Make Sure The Two Line Is Secure

The skier towline connects the boat to the skier. No, the towline doesn’t physically attach to the person being towed on skis, but the grip is used to pull the individual up when held. 

A ski rope connects to the back of the most frequently in one of two ways. The first is via eye rings mounted to the stern on the port and starboard side. The line has clips that attach to the stainless steel hardware.

The second way to attach the tow rope is by a ski bar that mounts to the vessel’s stern. Place the loop in the line on the tow bar. 

An unsecured line can cause it to rapidly project in the skiers direction, and severe injuries can be sustained. If you want to water ski safely, pay close attention to these lines.

Have A Spotter Onboard

A distracted driver who is peering back at the skier rather than looking ahead can lead to disastrous consequences. In Georgia, South Carolina, and North Carolina, a spotter is required by law. A spotter is an additional person who monitors the skier while the operator drives. 

The spotter can read hand signals from the skier and relay the message to the driver and inform the driver when the skier is down. 

Failure to have a spotter on board can lead to fines from local and federal agencies who patrol the waters. 

Operate At Safe Speeds

The boat must accelerate quickly to lift the skier out of the water; however, speed should be kept at a safe limit once they are upright. Excessive speeds can cause injury to the skier if they fall. 
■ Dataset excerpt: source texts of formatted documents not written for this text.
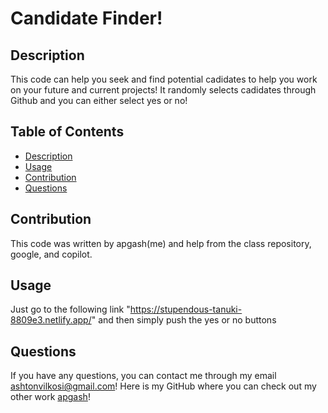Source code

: # Candidate Finder!

## Description
This code can help you seek and find potential cadidates to help you work on your future and current projects! It randomly selects cadidates through Github and you can either select yes or no!

## Table of Contents
- [Description](#description)
- [Usage](#usage)
- [Contribution](#contribution)
- [Questions](#questions)

## Contribution
This code was written by apgash(me) and help from the class repository, google, and copilot.

## Usage
Just go to the following link "https://stupendous-tanuki-8809e3.netlify.app/" and then simply push the yes or no buttons

## Questions
If you have any questions, you can contact me through my email [ashtonvilkosi@gmail.com](mailto:ashtonvilkosi@gmail.com)!
Here is my GitHub where you can check out my other work [apgash](https://github.com/apgash)!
Children can be pulled much slower than adults because of their size. Most adults will need to be towed between thirty and thirty-five miles per hour with two skis. Barefoot skiing requires higher speeds because of the less buoyant nature of skiing on bare feet. Experienced skiers should do barefoot waterskiing. 

Wear A Personal Flotation Device

Water skiing should always be done with a life jacket that securely fits the skier. When a skier falls, they can lose consciousness if they are struck by a ski or even by hitting the water at a high rate of speed. Loss of consciousness in the water can lead to drowning. 

Beyond head injuries, the limbs can also be affected, which will reduce the skier’s ability to remain afloat. Always wear a personal flotation device when water skiing. 

Never Back The Boat Up To A Skier

Something that should always be avoided is operating the boat in reverse once a skier is down. The first danger that lies in doing so is striking the down skier. The vessel can contact the individual, or even worse, the propeller can inflict wounds. 

The second reason is tangling the line in the propeller. A tangled line in the motor will not allow the boat to be maneuvered. Untangling the caught tow rope can be time-consuming and put the skier who has fallen in danger of being struck by other crafts. 

Always avoid backing down. Drive ahead and pull up to the skier with the bow moving in a forward direction. 

Time To Start Water Skiing

Following these five tips will significantly reduce the chance of injury whether you’re water skiing or barefoot water skiing. Safety is of the utmost importance but don’t become fearful of errors. Use your judgment and rely on the help that is onboard with you. You, your family, and friends will have a blast and want to get back on the water for more.